5) Parkinson's Law of Triviality
Organizations give disproportionate weight to trivial issues.
Anyone who has been in a meeting that seemed to last forever has come across this law. The frustration multiplies when your bosses are the ones who guide the meeting and you're but a pawn in the meeting. A very common tendency of managers is to jump into the problem immediately without structuring or organizing the facts first. By not spending time to understand the requirements, one tends to pick up the most obvious problem that comes across and work towards solving that first. But the most visible problem may not be the most important. Following this approach proves to be very wasteful in terms of both time and resources. A manager should keep this caveat next to the Pareto Principle in importance and ensure that by assigning priorities to the problems in front of him, he can apply his resources in the right order and in the right proportion.
6) KISS principle
Keep it simple, stupid
The importance of being precise is constantly hammered by B-schools into students. However a mistake which most newly-minted managers make is to confuse precision with verbosity. Managers are made the butt of many jokes on how they use complex words and phrases even for describing something simple. Thus, “we sell toothbrushes” may turn into “we provide complete oral hygiene”.
Though it is important to be precise to prevent errors, such precision should come from simplicity. As Einstein said, any fool can make things bigger and more complex. It takes a touch of genius and lot of courage to move in the opposite direction.
Saying that your organization engages in continuous value creation may look good in mission statements but a manager should be able to simplify things. Not in a way to leave out any particular detail, but so as to be able to explain the 4Ps or Maslow’s hierarchy to a 4-year old child. Spouting out management jargons may impress your peers at the annual industry seminar but will always leave your subordinates confused after they come to you for clarification.
7) Unintended consequences
Any action taken purposefully will produce some unintended consequences.
This is a law which parallels Murphy's Law, but unlike its more famous counterpart, this adage actually allows positive side-effects. This may ensure that a company may find a new use of a previously scrapped product because the government has changed regulations or even the fact that getting fired from a job gave you a chance to develop that entrepreneurial spirit in you.

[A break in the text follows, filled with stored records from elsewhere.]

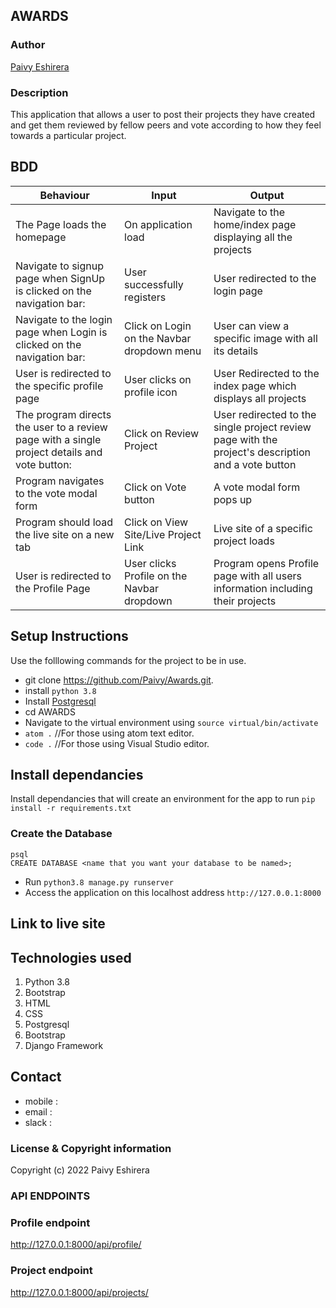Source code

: ## AWARDS

### Author

[Paivy Eshirera](https://github.com/Paivy/Awards.git.)

### Description

This application that allows a user to post their projects they have created and get them reviewed by fellow peers and vote according to how they feel towards a particular project.

## BDD
| Behaviour                                                                   | Input                                        | Output                                                              |
|-----------------------------------------------------------------------------|----------------------------------------------|---------------------------------------------------------------------|
|  The Page loads the homepage                                                |  On application load                         |  Navigate to the home/index page displaying all the projects        |
|  Navigate to signup page when SignUp is clicked on the navigation bar:      |  User successfully registers                 |  User redirected to the login page                                  |
|  Navigate to the login page when Login is clicked on the navigation bar:    |  Click on Login on the Navbar dropdown menu  |  User can view a specific image with all its details                |
|  User is redirected to the specific profile page                            |  User clicks on profile icon                 |  User Redirected to the index page which displays all projects      |
|  The program directs the user to a review page with a single project details and vote button:     |  Click on Review Project  |  User redirected to the single project review page with the project's description and a vote button|
|  Program navigates to the vote modal form                                   |  Click on Vote button                        |  A vote modal form pops up                                          |
|  Program should load the live site on a new tab                             |  Click on View Site/Live Project Link           |  Live site of a specific project loads                           |
|  User is redirected to the Profile Page                                   |  User clicks Profile on the Navbar dropdown       |  Program opens Profile page with all users information including their projects   |


## Setup Instructions

Use the folllowing commands for the project to be in use.
* git clone https://github.com/Paivy/Awards.git.
* install `python 3.8`
* Install [Postgresql](https://www.postgresql.org/download/)
* cd AWARDS
* Navigate to the virtual environment using `source virtual/bin/activate`
* `atom .`  //For those using atom text editor.
* `code .`  //For those using Visual Studio editor.


## Install dependancies

Install dependancies that will create an environment for the app to run `pip install -r requirements.txt`

### Create the Database
```
psql
CREATE DATABASE <name that you want your database to be named>;
```
- Run `python3.8 manage.py runserver`
- Access the application on this localhost address `http://127.0.0.1:8000`

## Link to live site



## Technologies used

1. Python 3.8 
2. Bootstrap
3. HTML
4. CSS
5. Postgresql
6. Bootstrap
7. Django Framework

## Contact
- mobile :
- email : 
- slack : 

### License  & Copyright information
Copyright (c) 2022 Paivy Eshirera

### API ENDPOINTS
### Profile endpoint
http://127.0.0.1:8000/api/profile/

### Project endpoint
http://127.0.0.1:8000/api/projects/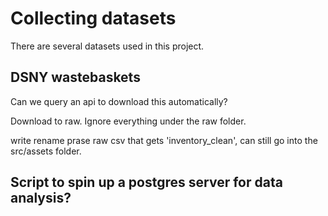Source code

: 
# Collecting datasets

There are several datasets used in this project.


## DSNY wastebaskets

Can we query an api to download this automatically?

Download to raw. Ignore everything under the raw folder.

write rename prase raw csv that gets 'inventory_clean', can still go into the src/assets folder.


## Script to spin up a postgres server for data analysis?

```
  
```


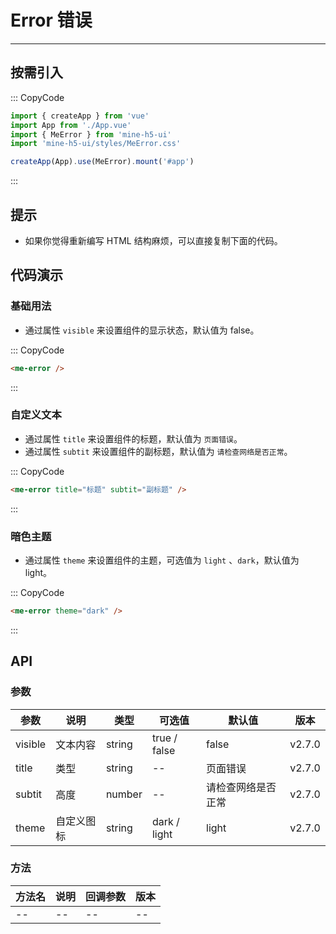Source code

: # Error 错误

---

## 按需引入

::: CopyCode

```js
import { createApp } from 'vue'
import App from './App.vue'
import { MeError } from 'mine-h5-ui'
import 'mine-h5-ui/styles/MeError.css'

createApp(App).use(MeError).mount('#app')
```

:::

## 提示

- 如果你觉得重新编写 HTML 结构麻烦，可以直接复制下面的代码。

## 代码演示

### 基础用法

- 通过属性 `visible` 来设置组件的显示状态，默认值为 false。

::: CopyCode

```html
<me-error />
```

:::

### 自定义文本

- 通过属性 `title` 来设置组件的标题，默认值为 `页面错误`。
- 通过属性 `subtit` 来设置组件的副标题，默认值为 `请检查网络是否正常`。

::: CopyCode

```html
<me-error title="标题" subtit="副标题" />
```

:::

### 暗色主题

- 通过属性 `theme` 来设置组件的主题，可选值为 `light` 、`dark`，默认值为 light。

::: CopyCode

```html
<me-error theme="dark" />
```

:::

## API

### 参数

| 参数    | 说明       | 类型   | 可选值       | 默认值             | 版本   |
| ------- | ---------- | ------ | ------------ | ------------------ | ------ |
| visible | 文本内容   | string | true / false | false              | v2.7.0 |
| title   | 类型       | string | --           | 页面错误           | v2.7.0 |
| subtit  | 高度       | number | --           | 请检查网络是否正常 | v2.7.0 |
| theme   | 自定义图标 | string | dark / light | light              | v2.7.0 |

### 方法

| 方法名 | 说明 | 回调参数 | 版本 |
| ------ | ---- | -------- | ---- |
| --     | --   | --       | --   |
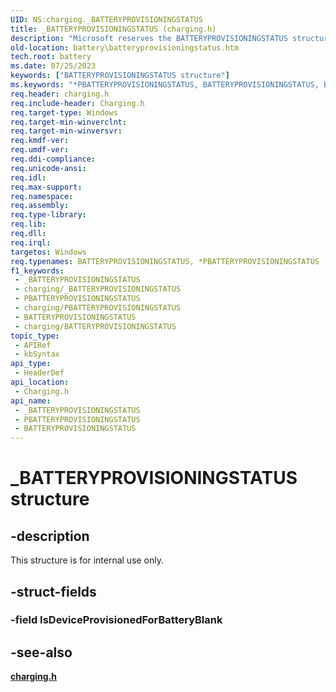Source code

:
 ```yaml
---
UID: NS:charging._BATTERYPROVISIONINGSTATUS
title: _BATTERYPROVISIONINGSTATUS (charging.h)
description: "Microsoft reserves the BATTERYPROVISIONINGSTATUS structure for internal use only. Don't use this structure in your code."
old-location: battery\batteryprovisioningstatus.htm
tech.root: battery
ms.date: 07/25/2023
keywords: ["BATTERYPROVISIONINGSTATUS structure"]
ms.keywords: "*PBATTERYPROVISIONINGSTATUS, BATTERYPROVISIONINGSTATUS, BATTERYPROVISIONINGSTATUS structure [Battery Devices], _BATTERYPROVISIONINGSTATUS, battery.batteryprovisioningstatus, charging/BATTERY_INFORMATION"
req.header: charging.h
req.include-header: Charging.h
req.target-type: Windows
req.target-min-winverclnt: 
req.target-min-winversvr: 
req.kmdf-ver: 
req.umdf-ver: 
req.ddi-compliance: 
req.unicode-ansi: 
req.idl: 
req.max-support: 
req.namespace: 
req.assembly: 
req.type-library: 
req.lib: 
req.dll: 
req.irql: 
targetos: Windows
req.typenames: BATTERYPROVISIONINGSTATUS, *PBATTERYPROVISIONINGSTATUS
f1_keywords:
 - _BATTERYPROVISIONINGSTATUS
 - charging/_BATTERYPROVISIONINGSTATUS
 - PBATTERYPROVISIONINGSTATUS
 - charging/PBATTERYPROVISIONINGSTATUS
 - BATTERYPROVISIONINGSTATUS
 - charging/BATTERYPROVISIONINGSTATUS
topic_type:
 - APIRef
 - kbSyntax
api_type:
 - HeaderDef
api_location:
 - Charging.h
api_name:
 - _BATTERYPROVISIONINGSTATUS
 - PBATTERYPROVISIONINGSTATUS
 - BATTERYPROVISIONINGSTATUS
---
```


# _BATTERYPROVISIONINGSTATUS structure


## -description

This structure is for internal use only.

## -struct-fields

### -field IsDeviceProvisionedForBatteryBlank

## -see-also

[**charging.h**](index.md)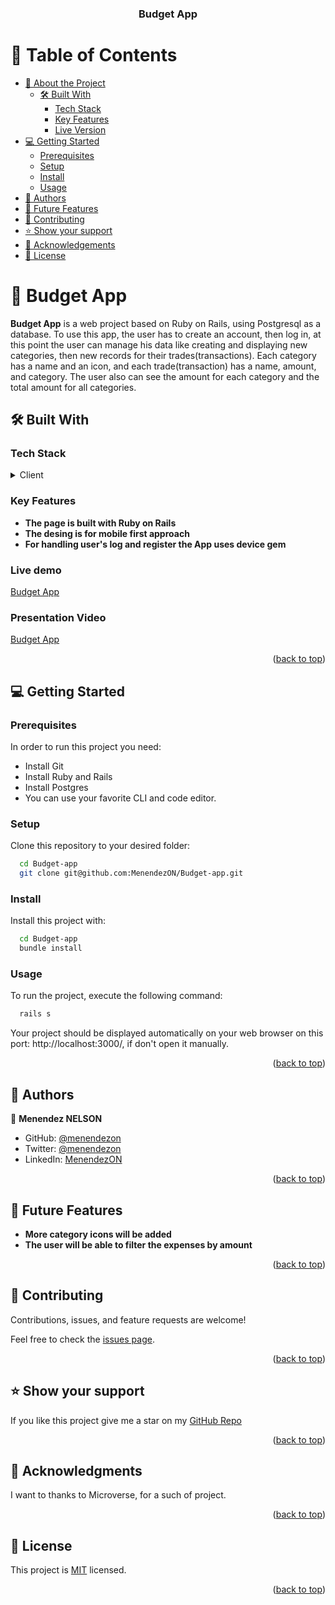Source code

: <a name="readme-top"></a>

<div align="center">
  <h3><b>Budget App</b></h3>

</div>

# 📗 Table of Contents

- [📖 About the Project](#about-project)
  - [🛠 Built With](#built-with)
    - [Tech Stack](#tech-stack)
    - [Key Features](#key-features)
    - [Live Version](#live-version)
- [💻 Getting Started](#getting-started)
  - [Prerequisites](#prerequisites)
  - [Setup](#setup)
  - [Install](#install)
  - [Usage](#usage)
- [👥 Authors](#authors)
- [🔭 Future Features](#future-features)
- [🤝 Contributing](#contributing)
- [⭐️ Show your support](#support)
- [🙏 Acknowledgements](#acknowledgements)
- [📝 License](#license)

# 📖 Budget App <a name="about-project"></a>

**Budget App** is a web project based on Ruby on Rails, using Postgresql as a database. To use this app, the user has to create an account, then log in, at this point the user can manage his data like creating and displaying new categories, then new records for their trades(transactions). Each category has a name and an icon, and each trade(transaction) has a name, amount, and category. The user also can see the amount for each category and the total amount for all categories.

## 🛠 Built With <a name="built-with"></a>

### Tech Stack <a name="tech-stack"></a>
<details>
  <summary>Client</summary>
  <ul>
    <li><a href="https://ruby.org/">Ruby</a></li>
  </ul>
</details>

### Key Features <a name="key-features"></a>
- **The page is built with Ruby on Rails**
- **The desing is for mobile first approach**
- **For handling user's log and register the App uses device gem**

### Live demo <a name="live-demo">
[Budget App]()
</a>

### Presentation Video <a name="presentation">
[Budget App]()
</a>


<p align="right">(<a href="#readme-top">back to top</a>)</p>

## 💻 Getting Started <a name="getting-started"></a>

### Prerequisites

In order to run this project you need:

- Install Git
- Install Ruby and Rails
- Install Postgres
- You can use your favorite CLI and code editor.
### Setup

Clone this repository to your desired folder:

```sh
  cd Budget-app
  git clone git@github.com:MenendezON/Budget-app.git
```

### Install

Install this project with:

```sh
  cd Budget-app
  bundle install
```

### Usage

To run the project, execute the following command:

```sh
  rails s
```
Your project should be displayed automatically on your web browser on this port: http://localhost:3000/, if don't open it manually.

<p align="right">(<a href="#readme-top">back to top</a>)</p>

## 👥 Authors <a name="author"></a>

👤 **Menendez NELSON**

- GitHub: [@menendezon](https://github.com/menendezon)
- Twitter: [@menendezon](https://twitter.com/menendezon)
- LinkedIn: [MenendezON](https://linkedin.com/in/menendezon)

<p align="right">(<a href="#readme-top">back to top</a>)</p>

## 🔭 Future Features <a name="future-features"></a>

- **More category icons will be added**
- **The user will be able to filter the expenses by amount**

<p align="right">(<a href="#readme-top">back to top</a>)</p>

## 🤝 Contributing <a name="contributing"></a>

Contributions, issues, and feature requests are welcome!

Feel free to check the [issues page](https://github.com/MenendezON/Budget-app/issues).

<p align="right">(<a href="#readme-top">back to top</a>)</p>

## ⭐️ Show your support <a name="support"></a>

If you like this project give me a star on my [GitHub Repo](https://github.com/MenendezON/Budget-app)

<p align="right">(<a href="#readme-top">back to top</a>)</p>

## 🙏 Acknowledgments <a name="acknowledgements"></a>

I want to thanks to Microverse, for a such of project.

<p align="right">(<a href="#readme-top">back to top</a>)</p>

## 📝 License <a name="license"></a>

This project is [MIT](./LICENSE) licensed.

<p align="right">(<a href="#readme-top">back to top</a>)</p>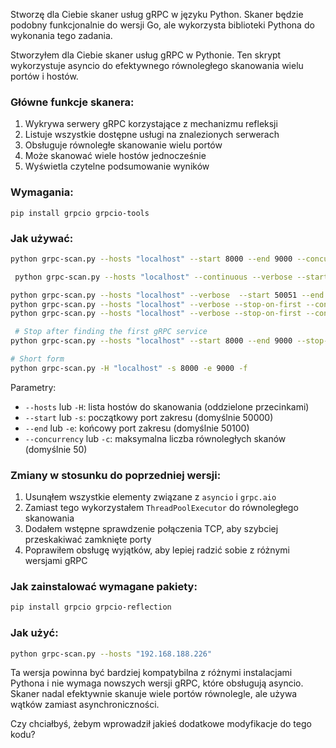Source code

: Stworzę dla Ciebie skaner usług gRPC w języku Python. Skaner będzie podobny funkcjonalnie do wersji Go, ale wykorzysta biblioteki Pythona do wykonania tego zadania.

Stworzyłem dla Ciebie skaner usług gRPC w Pythonie. Ten skrypt wykorzystuje asyncio do efektywnego równoległego skanowania wielu portów i hostów.

### Główne funkcje skanera:

1. Wykrywa serwery gRPC korzystające z mechanizmu refleksji
2. Listuje wszystkie dostępne usługi na znalezionych serwerach
3. Obsługuje równoległe skanowanie wielu portów
4. Może skanować wiele hostów jednocześnie
5. Wyświetla czytelne podsumowanie wyników

### Wymagania:

```
pip install grpcio grpcio-tools
```

### Jak używać:

```bash
python grpc-scan.py --hosts "localhost" --start 8000 --end 9000 --concurrency 50
```
```bash
 python grpc-scan.py --hosts "localhost" --continuous --verbose --start 50051 --end 50052 --concurrency 2
```

```bash
python grpc-scan.py --hosts "localhost" --verbose  --start 50051 --end 50052
python grpc-scan.py --hosts "localhost" --verbose --stop-on-first --continuous --start 50051 --end 50052
python grpc-scan.py --hosts "localhost" --verbose --stop-on-first --continuous --start 50051 --end 50052 --rate 50

 # Stop after finding the first gRPC service
python grpc-scan.py --hosts "localhost" --start 8000 --end 9000 --stop-on-first

# Short form
python grpc-scan.py -H "localhost" -s 8000 -e 9000 -f

```

Parametry:
- `--hosts` lub `-H`: lista hostów do skanowania (oddzielone przecinkami)
- `--start` lub `-s`: początkowy port zakresu (domyślnie 50000)
- `--end` lub `-e`: końcowy port zakresu (domyślnie 50100)
- `--concurrency` lub `-c`: maksymalna liczba równoległych skanów (domyślnie 50)


### Zmiany w stosunku do poprzedniej wersji:

1. Usunąłem wszystkie elementy związane z `asyncio` i `grpc.aio`
2. Zamiast tego wykorzystałem `ThreadPoolExecutor` do równoległego skanowania
3. Dodałem wstępne sprawdzenie połączenia TCP, aby szybciej przeskakiwać zamknięte porty
4. Poprawiłem obsługę wyjątków, aby lepiej radzić sobie z różnymi wersjami gRPC

### Jak zainstalować wymagane pakiety:

```bash
pip install grpcio grpcio-reflection
```

### Jak użyć:

```bash
python grpc-scan.py --hosts "192.168.188.226"
```

Ta wersja powinna być bardziej kompatybilna z różnymi instalacjami Pythona i nie wymaga nowszych wersji gRPC, które obsługują asyncio. Skaner nadal efektywnie skanuje wiele portów równolegle, ale używa wątków zamiast asynchroniczności.

Czy chciałbyś, żebym wprowadził jakieś dodatkowe modyfikacje do tego kodu?
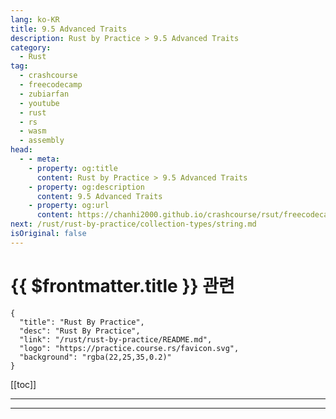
 ```yaml
---
lang: ko-KR
title: 9.5 Advanced Traits
description: Rust by Practice > 9.5 Advanced Traits
category: 
  - Rust
tag: 
  - crashcourse
  - freecodecamp
  - zubiarfan
  - youtube
  - rust
  - rs
  - wasm
  - assembly
head:
  - - meta:
    - property: og:title
      content: Rust by Practice > 9.5 Advanced Traits
    - property: og:description
      content: 9.5 Advanced Traits
    - property: og:url
      content: https://chanhi2000.github.io/crashcourse/rsut/freecodecamp-rust-by-practice/generic-traits/advanced-traits.html
next: /rust/rust-by-practice/collection-types/string.md
isOriginal: false
---
```


# {{ $frontmatter.title }} 관련

```component VPCard
{
  "title": "Rust By Practice",
  "desc": "Rust By Practice",
  "link": "/rust/rust-by-practice/README.md",
  "logo": "https://practice.course.rs/favicon.svg",
  "background": "rgba(22,25,35,0.2)"
}
```

[[toc]]

---

<SiteInfo
  name="10.5 Advanced Traits | Rust By Practice"
  desc="10.5 Advanced Traits"
  url="https://practice.rs/generic-traits/advanced-traits.html"
  logo="https://practice.course.rs/favicon.svg"
  preview="https://github.com/sunface/rust-by-practice/blob/master/en/assets/header.jpg?raw=true"/>

<!-- TODO: 작성 -->

---

<TagLinks />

Although possibly apocryphal, the story of how 3M failed in its quest to develop super glue and instead created one of the most useful inventions in history – the Post-it note is proof enough of this concept. Another example of this law at work in the business world is Adam Smith’s invisible hand concept. An individual aiming to better his interests may actually produce certain consequences which were totally unintended in the beginning. This law ensures that a manager keeps in mind that there could be results which no one has thought of before. He can then take steps to minimize the damage as much as possible. Of course if the side-effect is positive, a manager can claim the action to be intended and well thought of.